• **Dataset records**
-- Opening Marker --

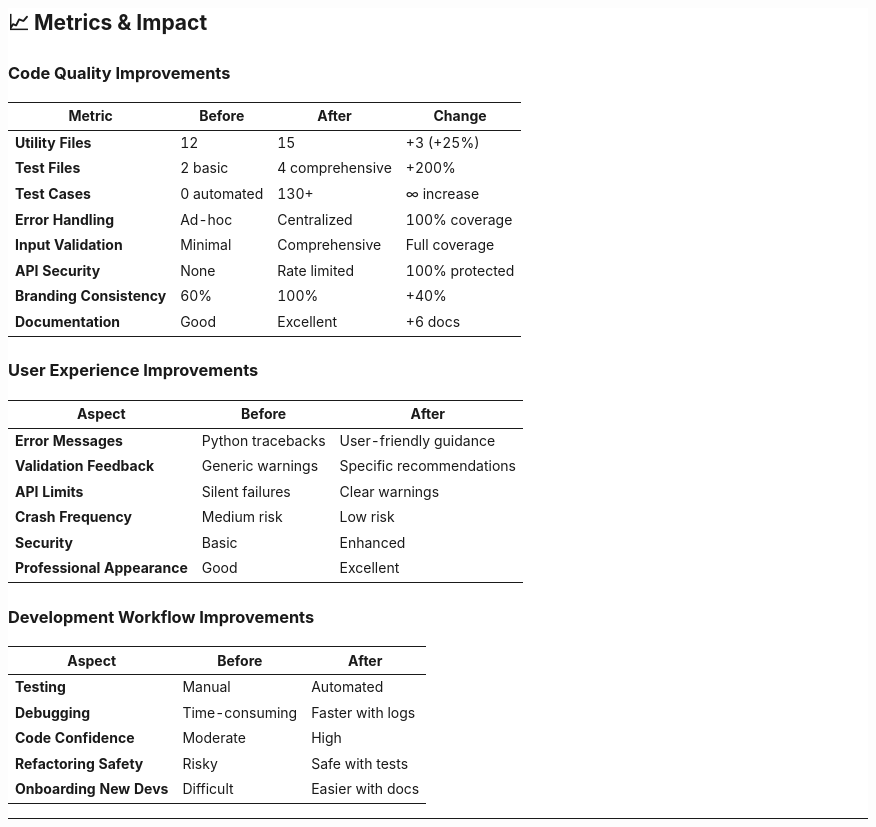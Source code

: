 
## 📈 Metrics & Impact

### Code Quality Improvements

| Metric | Before | After | Change |
|--------|--------|-------|--------|
| **Utility Files** | 12 | 15 | +3 (+25%) |
| **Test Files** | 2 basic | 4 comprehensive | +200% |
| **Test Cases** | 0 automated | 130+ | ∞ increase |
| **Error Handling** | Ad-hoc | Centralized | 100% coverage |
| **Input Validation** | Minimal | Comprehensive | Full coverage |
| **API Security** | None | Rate limited | 100% protected |
| **Branding Consistency** | 60% | 100% | +40% |
| **Documentation** | Good | Excellent | +6 docs |

### User Experience Improvements

| Aspect | Before | After |
|--------|--------|-------|
| **Error Messages** | Python tracebacks | User-friendly guidance |
| **Validation Feedback** | Generic warnings | Specific recommendations |
| **API Limits** | Silent failures | Clear warnings |
| **Crash Frequency** | Medium risk | Low risk |
| **Security** | Basic | Enhanced |
| **Professional Appearance** | Good | Excellent |

### Development Workflow Improvements

| Aspect | Before | After |
|--------|--------|-------|
| **Testing** | Manual | Automated |
| **Debugging** | Time-consuming | Faster with logs |
| **Code Confidence** | Moderate | High |
| **Refactoring Safety** | Risky | Safe with tests |
| **Onboarding New Devs** | Difficult | Easier with docs |

---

-- Closing Marker --

• **Problem to solve**
When a line of the records holds the word "warnings", copy that line.

• **Answer for the task**
| **Validation Feedback** | Generic warnings | Specific recommendations |
| **API Limits** | Silent failures | Clear warnings |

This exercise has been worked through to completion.